(WORK TO BE COMPLETED): Set down the entries below exactly, leaving out all images.

(GIVEN RECORDS):
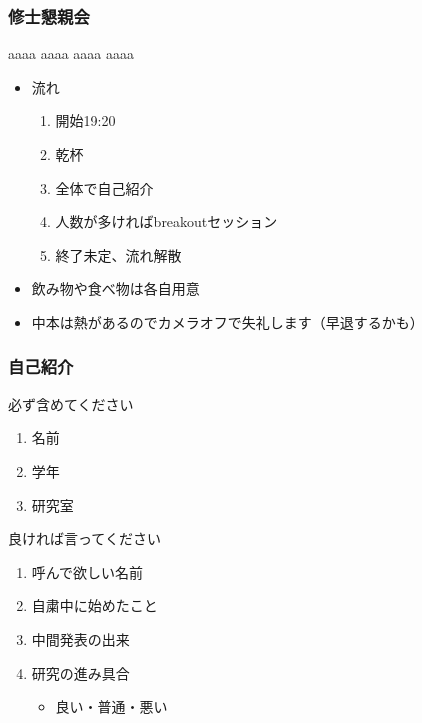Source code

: \documentclass[dvipdfmx, handout]{beamer}
\begin{document}
\begin{frame}{}
  \frametitle{修士懇親会}
      aaaa
      aaaa
      aaaa
      aaaa
  \begin{itemize}
    \item 流れ
      \begin{enumerate}
          \pause
        \item 開始19:20
          \pause
        \item 乾杯
          \pause
        \item 全体で自己紹介
          \pause
        \item 人数が多ければbreakoutセッション
          \pause
        \item 終了未定、流れ解散
      \end{enumerate}
    \item 飲み物や食べ物は各自用意
    \item 中本は熱があるのでカメラオフで失礼します（早退するかも）
  \end{itemize}
\end{frame}

\begin{frame}{}
  \frametitle{自己紹介}
  \begin{multicols}{2}
    必ず含めてください
    \begin{enumerate}
      \item 名前
      \item 学年
      \item 研究室
    \end{enumerate}
    \columnbreak
    良ければ言ってください
    \begin{enumerate}
      \item 呼んで欲しい名前
      \item 自粛中に始めたこと
      \item 中間発表の出来
      \item 研究の進み具合
        \begin{itemize}
          \item 良い・普通・悪い
        \end{itemize}
    \end{enumerate}
  \end{multicols}
\end{frame}
\end{document}

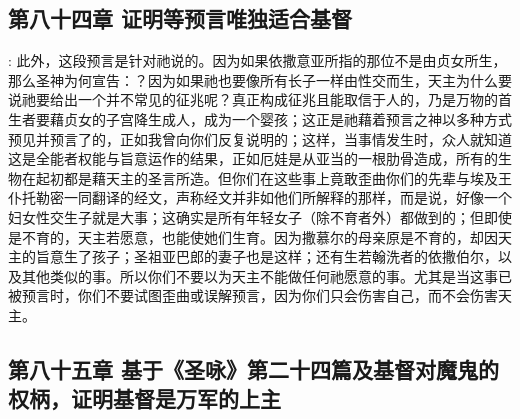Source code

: 
\subsection{第八十四章 证明等预言唯独适合基督}

: 此外，这段预言是针对祂说的。因为如果依撒意亚所指的那位不是由贞女所生，那么圣神为何宣告：？因为如果祂也要像所有长子一样由性交而生，天主为什么要说祂要给出一个并不常见的征兆呢？真正构成征兆且能取信于人的，乃是万物的首生者要藉贞女的子宫降生成人，成为一个婴孩；这正是祂藉着预言之神以多种方式预见并预言了的，正如我曾向你们反复说明的；这样，当事情发生时，众人就知道这是全能者权能与旨意运作的结果，正如厄娃是从亚当的一根肋骨造成，所有的生物在起初都是藉天主的圣言所造。但你们在这些事上竟敢歪曲你们的先辈与埃及王仆托勒密一同翻译的经文，声称经文并非如他们所解释的那样，而是说，好像一个妇女性交生子就是大事；这确实是所有年轻女子（除不育者外）都做到的；但即使是不育的，天主若愿意，也能使她们生育。因为撒慕尔的母亲原是不育的，却因天主的旨意生了孩子；圣祖亚巴郎的妻子也是这样；还有生若翰洗者的依撒伯尔，以及其他类似的事。所以你们不要以为天主不能做任何祂愿意的事。尤其是当这事已被预言时，你们不要试图歪曲或误解预言，因为你们只会伤害自己，而不会伤害天主。\par


\subsection{第八十五章 基于《圣咏》第二十四篇及基督对魔鬼的权柄，证明基督是万军的上主}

(TASK ANSWER):
Source code

: \documentclass[dvipdfmx, handout]{beamer}
\begin{document}
\begin{frame}{}
  \frametitle{修士懇親会}
      aaaa
      aaaa
      aaaa
      aaaa
  \begin{itemize}
    \item 流れ
      \begin{enumerate}
          \pause
        \item 開始19:20
          \pause
        \item 乾杯
          \pause
        \item 全体で自己紹介
          \pause
        \item 人数が多ければbreakoutセッション
          \pause
        \item 終了未定、流れ解散
      \end{enumerate}
    \item 飲み物や食べ物は各自用意
    \item 中本は熱があるのでカメラオフで失礼します（早退するかも）
  \end{itemize}
\end{frame}

\begin{frame}{}
  \frametitle{自己紹介}
  \begin{multicols}{2}
    必ず含めてください
    \begin{enumerate}
      \item 名前
      \item 学年
      \item 研究室
    \end{enumerate}
    \columnbreak
    良ければ言ってください
    \begin{enumerate}
      \item 呼んで欲しい名前
      \item 自粛中に始めたこと
      \item 中間発表の出来
      \item 研究の進み具合
        \begin{itemize}
          \item 良い・普通・悪い
        \end{itemize}
    \end{enumerate}
  \end{multicols}
\end{frame}
\end{document}

Source code

: 
\subsection{第八十四章 证明等预言唯独适合基督}

: 此外，这段预言是针对祂说的。因为如果依撒意亚所指的那位不是由贞女所生，那么圣神为何宣告：？因为如果祂也要像所有长子一样由性交而生，天主为什么要说祂要给出一个并不常见的征兆呢？真正构成征兆且能取信于人的，乃是万物的首生者要藉贞女的子宫降生成人，成为一个婴孩；这正是祂藉着预言之神以多种方式预见并预言了的，正如我曾向你们反复说明的；这样，当事情发生时，众人就知道这是全能者权能与旨意运作的结果，正如厄娃是从亚当的一根肋骨造成，所有的生物在起初都是藉天主的圣言所造。但你们在这些事上竟敢歪曲你们的先辈与埃及王仆托勒密一同翻译的经文，声称经文并非如他们所解释的那样，而是说，好像一个妇女性交生子就是大事；这确实是所有年轻女子（除不育者外）都做到的；但即使是不育的，天主若愿意，也能使她们生育。因为撒慕尔的母亲原是不育的，却因天主的旨意生了孩子；圣祖亚巴郎的妻子也是这样；还有生若翰洗者的依撒伯尔，以及其他类似的事。所以你们不要以为天主不能做任何祂愿意的事。尤其是当这事已被预言时，你们不要试图歪曲或误解预言，因为你们只会伤害自己，而不会伤害天主。\par


\subsection{第八十五章 基于《圣咏》第二十四篇及基督对魔鬼的权柄，证明基督是万军的上主}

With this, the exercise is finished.